Problem to work on: Report every line below that holds the word "CoinbaseTracker".
• • • • •
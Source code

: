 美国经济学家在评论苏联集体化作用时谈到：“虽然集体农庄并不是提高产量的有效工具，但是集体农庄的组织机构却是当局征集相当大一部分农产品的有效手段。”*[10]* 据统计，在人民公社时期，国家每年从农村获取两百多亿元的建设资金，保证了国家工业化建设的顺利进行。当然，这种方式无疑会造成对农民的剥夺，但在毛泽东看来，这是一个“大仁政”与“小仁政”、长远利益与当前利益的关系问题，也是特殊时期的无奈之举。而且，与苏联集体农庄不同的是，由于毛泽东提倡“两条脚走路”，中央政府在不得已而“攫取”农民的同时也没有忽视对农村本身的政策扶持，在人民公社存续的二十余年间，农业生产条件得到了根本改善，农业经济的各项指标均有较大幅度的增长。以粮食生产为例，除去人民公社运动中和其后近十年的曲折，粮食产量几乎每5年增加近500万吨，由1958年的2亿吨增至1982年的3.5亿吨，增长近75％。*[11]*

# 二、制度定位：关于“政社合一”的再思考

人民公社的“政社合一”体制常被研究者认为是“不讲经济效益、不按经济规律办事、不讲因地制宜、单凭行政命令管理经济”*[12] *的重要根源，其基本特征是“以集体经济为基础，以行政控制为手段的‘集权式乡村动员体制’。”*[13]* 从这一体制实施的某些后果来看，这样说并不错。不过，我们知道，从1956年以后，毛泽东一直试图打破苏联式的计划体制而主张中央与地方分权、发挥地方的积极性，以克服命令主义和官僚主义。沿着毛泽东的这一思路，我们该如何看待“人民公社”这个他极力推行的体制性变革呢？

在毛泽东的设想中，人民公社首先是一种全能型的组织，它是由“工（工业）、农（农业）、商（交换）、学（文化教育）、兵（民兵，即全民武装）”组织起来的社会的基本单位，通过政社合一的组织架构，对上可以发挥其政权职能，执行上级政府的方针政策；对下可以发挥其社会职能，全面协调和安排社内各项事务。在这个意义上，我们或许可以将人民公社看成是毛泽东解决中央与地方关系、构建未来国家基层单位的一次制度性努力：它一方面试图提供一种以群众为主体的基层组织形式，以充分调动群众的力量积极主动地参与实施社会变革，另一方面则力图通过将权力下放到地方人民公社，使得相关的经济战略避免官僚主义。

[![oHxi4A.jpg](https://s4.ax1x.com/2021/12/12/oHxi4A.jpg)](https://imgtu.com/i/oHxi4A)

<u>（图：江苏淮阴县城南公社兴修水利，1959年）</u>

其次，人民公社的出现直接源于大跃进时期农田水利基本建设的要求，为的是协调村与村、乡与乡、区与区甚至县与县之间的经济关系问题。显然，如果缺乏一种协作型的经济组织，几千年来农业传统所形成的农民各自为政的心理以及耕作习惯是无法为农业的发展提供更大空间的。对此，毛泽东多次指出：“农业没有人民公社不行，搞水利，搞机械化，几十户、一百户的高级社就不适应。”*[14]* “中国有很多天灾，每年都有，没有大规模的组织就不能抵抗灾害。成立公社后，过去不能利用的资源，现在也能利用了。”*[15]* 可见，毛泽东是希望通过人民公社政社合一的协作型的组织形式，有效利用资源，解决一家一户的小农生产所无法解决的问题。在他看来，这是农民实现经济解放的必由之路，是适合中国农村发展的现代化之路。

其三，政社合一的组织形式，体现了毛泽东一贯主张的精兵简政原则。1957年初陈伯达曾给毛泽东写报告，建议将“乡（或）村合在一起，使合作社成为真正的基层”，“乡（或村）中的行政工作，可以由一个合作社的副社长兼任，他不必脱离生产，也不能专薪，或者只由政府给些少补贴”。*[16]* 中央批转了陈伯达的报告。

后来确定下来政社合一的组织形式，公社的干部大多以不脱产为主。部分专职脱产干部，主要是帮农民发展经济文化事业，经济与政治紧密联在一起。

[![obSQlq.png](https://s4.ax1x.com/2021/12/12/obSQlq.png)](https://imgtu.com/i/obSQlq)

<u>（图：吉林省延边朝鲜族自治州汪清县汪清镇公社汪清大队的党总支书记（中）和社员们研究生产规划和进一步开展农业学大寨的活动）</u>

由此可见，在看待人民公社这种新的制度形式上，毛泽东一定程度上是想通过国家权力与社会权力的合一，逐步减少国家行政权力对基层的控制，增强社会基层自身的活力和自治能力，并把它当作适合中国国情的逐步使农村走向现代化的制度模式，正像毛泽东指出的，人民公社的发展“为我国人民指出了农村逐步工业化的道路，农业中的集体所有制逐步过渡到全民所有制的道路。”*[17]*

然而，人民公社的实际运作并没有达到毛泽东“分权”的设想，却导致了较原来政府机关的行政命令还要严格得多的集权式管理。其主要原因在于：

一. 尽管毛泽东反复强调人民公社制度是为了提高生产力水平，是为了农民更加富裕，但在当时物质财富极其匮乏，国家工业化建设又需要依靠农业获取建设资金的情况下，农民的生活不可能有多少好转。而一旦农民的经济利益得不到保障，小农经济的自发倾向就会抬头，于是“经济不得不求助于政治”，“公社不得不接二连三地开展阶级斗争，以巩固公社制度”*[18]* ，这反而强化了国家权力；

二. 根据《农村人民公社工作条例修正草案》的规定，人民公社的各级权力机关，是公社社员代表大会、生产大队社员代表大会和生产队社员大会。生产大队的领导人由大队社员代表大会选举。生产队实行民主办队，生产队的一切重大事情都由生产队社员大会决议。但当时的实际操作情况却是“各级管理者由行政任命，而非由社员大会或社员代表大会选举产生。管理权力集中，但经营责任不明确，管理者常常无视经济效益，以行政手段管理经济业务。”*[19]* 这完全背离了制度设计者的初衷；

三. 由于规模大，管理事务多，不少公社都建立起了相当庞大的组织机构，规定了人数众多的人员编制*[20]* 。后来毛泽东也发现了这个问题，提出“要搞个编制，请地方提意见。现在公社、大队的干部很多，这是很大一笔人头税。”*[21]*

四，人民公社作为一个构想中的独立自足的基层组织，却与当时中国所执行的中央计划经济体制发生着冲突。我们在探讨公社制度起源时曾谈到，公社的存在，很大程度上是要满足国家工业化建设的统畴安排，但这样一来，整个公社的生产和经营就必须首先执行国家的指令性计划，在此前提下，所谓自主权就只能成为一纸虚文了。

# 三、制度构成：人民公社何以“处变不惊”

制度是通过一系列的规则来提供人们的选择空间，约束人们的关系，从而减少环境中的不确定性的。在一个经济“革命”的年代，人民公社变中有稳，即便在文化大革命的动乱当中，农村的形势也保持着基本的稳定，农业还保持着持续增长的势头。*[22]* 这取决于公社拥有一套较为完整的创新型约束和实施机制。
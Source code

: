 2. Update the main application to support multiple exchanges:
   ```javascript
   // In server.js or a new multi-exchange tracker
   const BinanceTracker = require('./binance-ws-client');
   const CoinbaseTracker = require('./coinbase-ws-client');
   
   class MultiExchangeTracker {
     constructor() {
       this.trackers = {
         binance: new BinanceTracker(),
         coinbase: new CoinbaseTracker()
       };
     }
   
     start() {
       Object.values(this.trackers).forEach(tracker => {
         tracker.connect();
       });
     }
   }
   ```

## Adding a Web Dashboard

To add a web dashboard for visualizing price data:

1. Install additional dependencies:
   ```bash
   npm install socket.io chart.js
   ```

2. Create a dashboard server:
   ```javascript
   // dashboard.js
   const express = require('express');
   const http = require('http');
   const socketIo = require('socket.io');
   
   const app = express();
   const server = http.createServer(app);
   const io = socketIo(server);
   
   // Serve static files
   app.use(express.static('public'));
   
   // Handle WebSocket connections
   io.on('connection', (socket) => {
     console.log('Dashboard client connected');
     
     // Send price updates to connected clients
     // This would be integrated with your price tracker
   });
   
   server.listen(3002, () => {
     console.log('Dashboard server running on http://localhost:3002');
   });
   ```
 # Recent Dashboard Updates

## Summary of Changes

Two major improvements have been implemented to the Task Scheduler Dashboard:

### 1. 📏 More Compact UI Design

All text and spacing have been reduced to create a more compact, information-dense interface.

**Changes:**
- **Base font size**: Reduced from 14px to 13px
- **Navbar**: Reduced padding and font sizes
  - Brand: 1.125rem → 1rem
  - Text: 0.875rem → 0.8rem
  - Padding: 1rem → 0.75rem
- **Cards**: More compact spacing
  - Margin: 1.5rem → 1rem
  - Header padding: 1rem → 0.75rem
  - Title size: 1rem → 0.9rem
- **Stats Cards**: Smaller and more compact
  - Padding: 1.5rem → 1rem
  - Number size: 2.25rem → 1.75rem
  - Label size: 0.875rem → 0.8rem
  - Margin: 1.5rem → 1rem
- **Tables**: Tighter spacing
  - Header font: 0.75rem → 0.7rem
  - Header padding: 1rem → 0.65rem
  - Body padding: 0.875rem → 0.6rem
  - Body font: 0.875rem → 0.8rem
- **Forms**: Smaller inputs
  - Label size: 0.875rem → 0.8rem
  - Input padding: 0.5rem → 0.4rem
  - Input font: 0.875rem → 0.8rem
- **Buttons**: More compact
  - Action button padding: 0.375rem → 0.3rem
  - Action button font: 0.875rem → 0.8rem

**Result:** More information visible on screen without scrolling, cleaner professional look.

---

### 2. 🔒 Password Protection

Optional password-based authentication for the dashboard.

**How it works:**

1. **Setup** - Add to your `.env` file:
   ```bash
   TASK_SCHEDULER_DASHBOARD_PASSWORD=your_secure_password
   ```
• • • • •
Written reply:
   const CoinbaseTracker = require('./coinbase-ws-client');
         coinbase: new CoinbaseTracker()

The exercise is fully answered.